* Work required: For each line in the records that contains "nuclei", make a copy.

= = = =

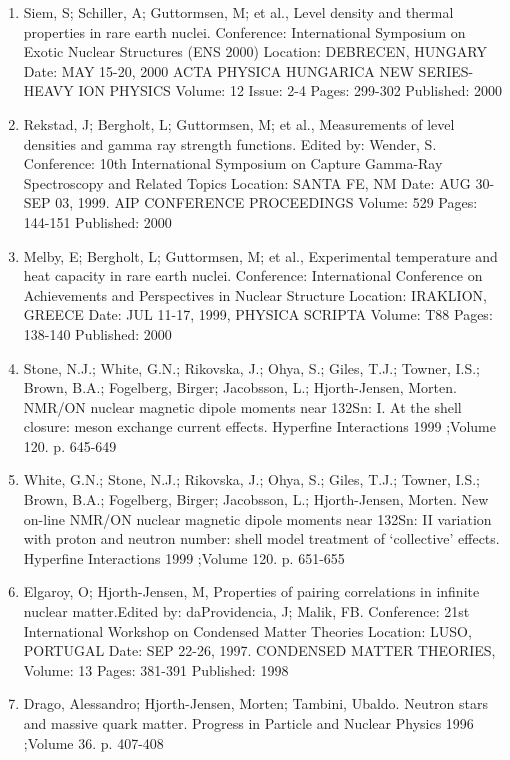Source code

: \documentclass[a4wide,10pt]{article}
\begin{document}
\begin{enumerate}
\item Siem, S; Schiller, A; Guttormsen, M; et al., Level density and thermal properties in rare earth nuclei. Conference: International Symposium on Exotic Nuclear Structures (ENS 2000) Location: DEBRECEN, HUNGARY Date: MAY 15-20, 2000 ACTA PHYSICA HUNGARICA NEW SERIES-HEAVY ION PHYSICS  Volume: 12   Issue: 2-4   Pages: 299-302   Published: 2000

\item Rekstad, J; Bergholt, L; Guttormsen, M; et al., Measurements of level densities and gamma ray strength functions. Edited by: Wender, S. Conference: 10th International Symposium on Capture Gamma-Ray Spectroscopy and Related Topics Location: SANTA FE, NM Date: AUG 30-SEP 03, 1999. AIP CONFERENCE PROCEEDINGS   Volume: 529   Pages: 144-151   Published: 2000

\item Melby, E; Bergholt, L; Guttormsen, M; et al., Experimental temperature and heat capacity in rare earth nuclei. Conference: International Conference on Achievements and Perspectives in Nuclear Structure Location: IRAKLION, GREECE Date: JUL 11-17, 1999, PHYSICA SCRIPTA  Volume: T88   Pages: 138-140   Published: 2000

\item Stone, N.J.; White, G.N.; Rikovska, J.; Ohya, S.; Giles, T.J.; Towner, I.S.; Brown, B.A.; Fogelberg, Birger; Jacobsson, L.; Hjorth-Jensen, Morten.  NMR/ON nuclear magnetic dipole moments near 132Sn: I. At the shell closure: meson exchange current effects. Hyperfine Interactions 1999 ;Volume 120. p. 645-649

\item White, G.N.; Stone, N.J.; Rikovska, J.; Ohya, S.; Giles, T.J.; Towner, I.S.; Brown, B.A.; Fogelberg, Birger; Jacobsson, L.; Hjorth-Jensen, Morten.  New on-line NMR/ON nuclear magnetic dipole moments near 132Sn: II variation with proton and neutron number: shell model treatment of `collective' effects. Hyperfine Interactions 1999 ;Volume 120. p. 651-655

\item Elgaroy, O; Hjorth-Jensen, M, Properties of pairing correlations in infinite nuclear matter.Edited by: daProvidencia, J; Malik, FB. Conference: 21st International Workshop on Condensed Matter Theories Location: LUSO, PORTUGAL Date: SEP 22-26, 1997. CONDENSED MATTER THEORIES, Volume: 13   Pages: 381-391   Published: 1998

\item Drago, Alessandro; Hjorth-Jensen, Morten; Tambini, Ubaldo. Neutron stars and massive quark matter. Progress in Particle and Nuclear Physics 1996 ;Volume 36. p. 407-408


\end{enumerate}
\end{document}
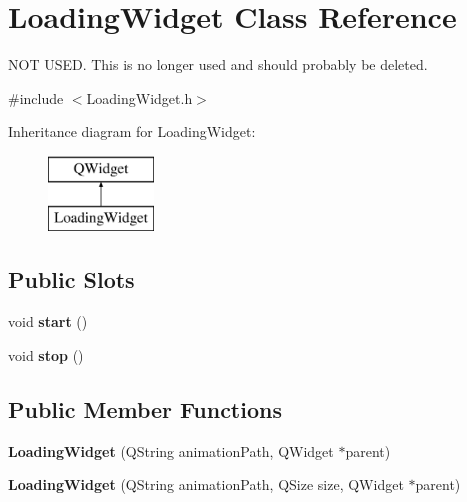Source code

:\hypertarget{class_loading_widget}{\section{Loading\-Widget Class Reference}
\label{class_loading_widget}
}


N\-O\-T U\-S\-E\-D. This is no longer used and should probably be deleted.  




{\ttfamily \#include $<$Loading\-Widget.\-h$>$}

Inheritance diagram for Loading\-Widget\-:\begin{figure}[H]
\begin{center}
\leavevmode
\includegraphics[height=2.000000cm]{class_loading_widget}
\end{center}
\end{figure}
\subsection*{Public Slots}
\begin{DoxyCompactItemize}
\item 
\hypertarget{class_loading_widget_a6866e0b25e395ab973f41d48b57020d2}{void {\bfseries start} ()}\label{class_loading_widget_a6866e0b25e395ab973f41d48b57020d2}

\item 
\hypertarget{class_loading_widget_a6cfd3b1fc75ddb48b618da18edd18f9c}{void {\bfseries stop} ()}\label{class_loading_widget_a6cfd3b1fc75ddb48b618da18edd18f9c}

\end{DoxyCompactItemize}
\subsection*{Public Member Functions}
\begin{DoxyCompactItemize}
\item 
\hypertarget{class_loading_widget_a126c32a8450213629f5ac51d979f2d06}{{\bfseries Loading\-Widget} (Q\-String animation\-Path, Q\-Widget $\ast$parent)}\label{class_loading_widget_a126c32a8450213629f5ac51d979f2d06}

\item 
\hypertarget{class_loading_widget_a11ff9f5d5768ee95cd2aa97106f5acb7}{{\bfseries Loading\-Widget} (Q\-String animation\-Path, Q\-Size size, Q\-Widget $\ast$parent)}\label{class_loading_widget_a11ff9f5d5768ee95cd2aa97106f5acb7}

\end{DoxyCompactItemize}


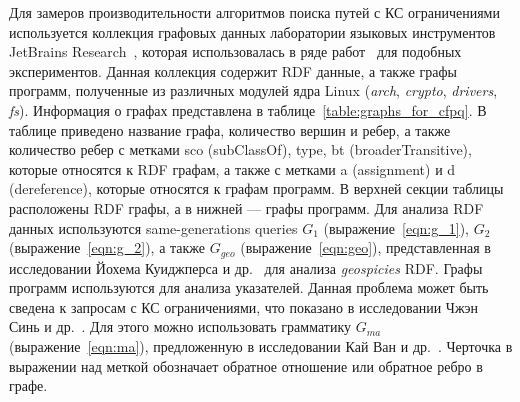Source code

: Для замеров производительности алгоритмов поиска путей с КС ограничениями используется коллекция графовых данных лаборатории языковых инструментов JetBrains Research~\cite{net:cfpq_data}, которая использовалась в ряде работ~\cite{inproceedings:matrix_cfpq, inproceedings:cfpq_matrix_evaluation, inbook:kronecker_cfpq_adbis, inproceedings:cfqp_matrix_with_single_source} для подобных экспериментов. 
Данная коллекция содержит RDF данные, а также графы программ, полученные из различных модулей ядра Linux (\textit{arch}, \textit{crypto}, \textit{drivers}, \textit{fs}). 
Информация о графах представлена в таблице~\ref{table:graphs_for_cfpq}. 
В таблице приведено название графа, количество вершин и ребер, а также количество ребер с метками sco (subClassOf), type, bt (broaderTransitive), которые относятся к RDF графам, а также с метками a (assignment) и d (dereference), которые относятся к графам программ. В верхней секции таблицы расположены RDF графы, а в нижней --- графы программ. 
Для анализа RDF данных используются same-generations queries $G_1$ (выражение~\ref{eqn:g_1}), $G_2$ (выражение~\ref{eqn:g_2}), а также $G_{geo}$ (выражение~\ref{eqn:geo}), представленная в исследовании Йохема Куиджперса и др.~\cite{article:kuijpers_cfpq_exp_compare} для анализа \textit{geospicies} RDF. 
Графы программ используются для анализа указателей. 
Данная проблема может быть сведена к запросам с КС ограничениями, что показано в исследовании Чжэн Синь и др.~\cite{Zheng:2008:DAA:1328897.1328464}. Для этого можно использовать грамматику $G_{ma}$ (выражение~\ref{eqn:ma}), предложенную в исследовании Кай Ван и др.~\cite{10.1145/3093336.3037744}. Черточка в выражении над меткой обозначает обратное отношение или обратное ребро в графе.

= = = =

* Written solution:
\item Siem, S; Schiller, A; Guttormsen, M; et al., Level density and thermal properties in rare earth nuclei. Conference: International Symposium on Exotic Nuclear Structures (ENS 2000) Location: DEBRECEN, HUNGARY Date: MAY 15-20, 2000 ACTA PHYSICA HUNGARICA NEW SERIES-HEAVY ION PHYSICS  Volume: 12   Issue: 2-4   Pages: 299-302   Published: 2000
\item Melby, E; Bergholt, L; Guttormsen, M; et al., Experimental temperature and heat capacity in rare earth nuclei. Conference: International Conference on Achievements and Perspectives in Nuclear Structure Location: IRAKLION, GREECE Date: JUL 11-17, 1999, PHYSICA SCRIPTA  Volume: T88   Pages: 138-140   Published: 2000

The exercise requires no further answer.